Work request:
Using the data below, output a verbatim copy of the lines between the one holding "Привет, Иван" and the one holding "- Pod에 트래픽을 전달하는 역할을 Service가 수행한다.", inclusive, without any pictures.
##########
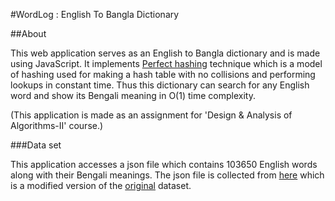 #WordLog : English To Bangla Dictionary

##About

This web application serves as an English to Bangla dictionary and is made using JavaScript. It implements [Perfect hashing](https://www.tutorialspoint.com/static-perfect-hashing) technique which is a model of hashing used for making a hash table with no collisions and performing lookups in constant time. Thus this dictionary can search for any English word and show its Bengali meaning in O(1) time complexity.

(This application is made as an assignment for 'Design & Analysis of Algorithms-II' course.)

###Data set 

This application accesses a json file which contains 103650 English words along with their Bengali meanings. The json file is collected from [here](https://github.com/rahathossain690/Hash-Dictionary) which is a modified version of the [original](https://github.com/MinhasKamal/BengaliDictionary) dataset.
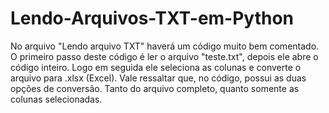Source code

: # Lendo-Arquivos-TXT-em-Python
No arquivo "Lendo arquivo TXT" haverá um código muito bem comentado.
O primeiro passo deste código é ler o arquivo "teste.txt", depois ele abre o código inteiro.
Logo em seguida ele seleciona as colunas e converte o arquivo para .xlsx (Excel).
Vale ressaltar que, no código, possui as duas opções de conversão. Tanto do arquivo completo, quanto somente as colunas selecionadas.
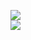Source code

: [![](https://img.shields.io/badge/Made%20With-Github%20Spray-lightgrey.svg?style=for-the-badge&logo=github)](https://github.com/Annihil/github-spray#15340)  
[![](https://i.imgur.com/2DrTn0Z.gif)](https://github.com/Annihil/github-spray)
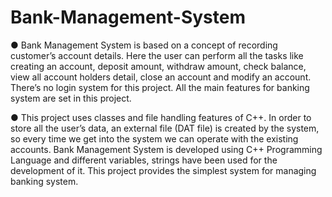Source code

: # Bank-Management-System
● Bank Management System is based on a concept of recording customer’s account details. Here the user can 
perform all the tasks like creating an account, deposit amount, withdraw amount, check balance, view all account 
holders detail, close an account and modify an account. There’s no login system for this project. All the main 
features for banking system are set in this project.

● This project uses classes and file handling features of C++. In order to store all the user’s data, an external file 
(DAT file) is created by the system, so every time we get into the system we can operate with the existing 
accounts. Bank Management System is developed using C++ Programming Language and different variables, 
strings have been used for the development of it. This project provides the simplest system for managing banking 
system. 
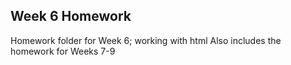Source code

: ## Week 6 Homework
Homework folder for Week 6; working with html
Also includes the homework for Weeks 7-9
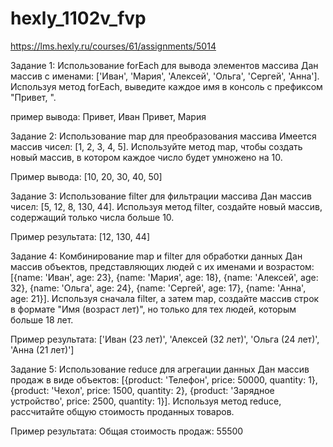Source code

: # hexly_1102v_fvp

https://lms.hexly.ru/courses/61/assignments/5014

Задание 1: Использование forEach для вывода элементов массива
Дан массив с именами: ['Иван', 'Мария', 'Алексей', 'Ольга', 'Сергей', 'Анна']. Используя метод forEach, выведите каждое имя в консоль с префиксом "Привет, ".

пример вывода:
Привет, Иван
Привет, Мария


Задание 2: Использование map для преобразования массива
Имеется массив чисел: [1, 2, 3, 4, 5]. Используйте метод map, чтобы создать новый массив, в котором каждое число будет умножено на 10.

Пример вывода:
[10, 20, 30, 40, 50]


Задание 3: Использование filter для фильтрации массива
Дан массив чисел: [5, 12, 8, 130, 44]. Используя метод filter, создайте новый массив, содержащий только числа больше 10.

Пример результата:
[12, 130, 44]


Задание 4: Комбинирование map и filter для обработки данных
Дан массив объектов, представляющих людей с их именами и возрастом: [{name: 'Иван', age: 23}, {name: 'Мария', age: 18}, {name: 'Алексей', age: 32}, {name: 'Ольга', age: 24}, {name: 'Сергей', age: 17}, {name: 'Анна', age: 21}]. Используя сначала filter, а затем map, создайте массив строк в формате "Имя (возраст лет)", но только для тех людей, которым больше 18 лет.

Пример результата:
['Иван (23 лет)', 'Алексей (32 лет)', 'Ольга (24 лет)', 'Анна (21 лет)']

Задание 5: Использование reduce для агрегации данных
Дан массив продаж в виде объектов: [{product: 'Телефон', price: 50000, quantity: 1}, {product: 'Чехол', price: 1500, quantity: 2}, {product: 'Зарядное устройство', price: 2500, quantity: 1}]. Используя метод reduce, рассчитайте общую стоимость проданных товаров.

Пример результата:
Общая стоимость продаж: 55500
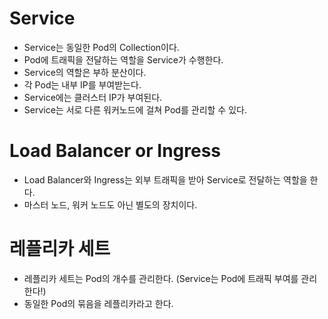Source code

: # Service
- Service는 동일한 Pod의 Collection이다.
- Pod에 트래픽을 전달하는 역할을 Service가 수행한다.
- Service의 역할은 부하 분산이다.
- 각 Pod는 내부 IP를 부여받는다.
- Service에는 클러스터 IP가 부여된다.
- Service는 서로 다른 워커노드에 걸쳐 Pod를 관리할 수 있다.

# Load Balancer or Ingress
- Load Balancer와 Ingress는 외부 트래픽을 받아 Service로 전달하는 역할을 한다. 
- 마스터 노드, 워커 노드도 아닌 별도의 장치이다.

# 레플리카 세트
- 레플리카 세트는 Pod의 개수를 관리한다. (Service는 Pod에 트래픽 부여를 관리한다!)
- 동일한 Pod의 묶음을 레플리카라고 한다.

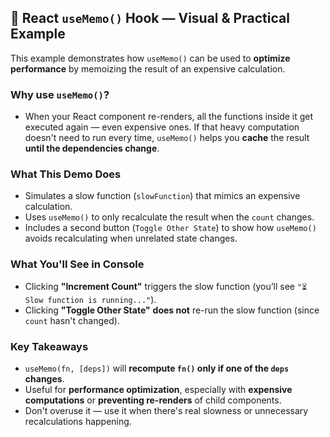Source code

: ## 🧠 React `useMemo()` Hook — Visual & Practical Example

This example demonstrates how `useMemo()` can be used to **optimize performance** by memoizing the result of an expensive calculation.

### Why use `useMemo()`?
- When your React component re-renders, all the functions inside it get executed again — even expensive ones. If that heavy computation doesn't need to run every time, `useMemo()` helps you **cache** the result **until the dependencies change**.

### What This Demo Does
- Simulates a slow function (`slowFunction`) that mimics an expensive calculation.
- Uses `useMemo()` to only recalculate the result when the `count` changes.
- Includes a second button (`Toggle Other State`) to show how `useMemo()` avoids recalculating when unrelated state changes.

### What You'll See in Console
- Clicking **"Increment Count"** triggers the slow function (you’ll see `"⏳ Slow function is running..."`).
- Clicking **"Toggle Other State"** **does not** re-run the slow function (since `count` hasn't changed).

### Key Takeaways
- `useMemo(fn, [deps])` will **recompute `fn()` only if one of the `deps` changes**.
- Useful for **performance optimization**, especially with **expensive computations** or **preventing re-renders** of child components.
- Don't overuse it — use it when there's real slowness or unnecessary recalculations happening.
##########
Answer space:
Привет, Иван
Привет, Мария


Задание 2: Использование map для преобразования массива
Имеется массив чисел: [1, 2, 3, 4, 5]. Используйте метод map, чтобы создать новый массив, в котором каждое число будет умножено на 10.

Пример вывода:
[10, 20, 30, 40, 50]


Задание 3: Использование filter для фильтрации массива
Дан массив чисел: [5, 12, 8, 130, 44]. Используя метод filter, создайте новый массив, содержащий только числа больше 10.

Пример результата:
[12, 130, 44]


Задание 4: Комбинирование map и filter для обработки данных
Дан массив объектов, представляющих людей с их именами и возрастом: [{name: 'Иван', age: 23}, {name: 'Мария', age: 18}, {name: 'Алексей', age: 32}, {name: 'Ольга', age: 24}, {name: 'Сергей', age: 17}, {name: 'Анна', age: 21}]. Используя сначала filter, а затем map, создайте массив строк в формате "Имя (возраст лет)", но только для тех людей, которым больше 18 лет.

Пример результата:
['Иван (23 лет)', 'Алексей (32 лет)', 'Ольга (24 лет)', 'Анна (21 лет)']

Задание 5: Использование reduce для агрегации данных
Дан массив продаж в виде объектов: [{product: 'Телефон', price: 50000, quantity: 1}, {product: 'Чехол', price: 1500, quantity: 2}, {product: 'Зарядное устройство', price: 2500, quantity: 1}]. Используя метод reduce, рассчитайте общую стоимость проданных товаров.

Пример результата:
Общая стоимость продаж: 55500
Source code

: # Service
- Service는 동일한 Pod의 Collection이다.
- Pod에 트래픽을 전달하는 역할을 Service가 수행한다.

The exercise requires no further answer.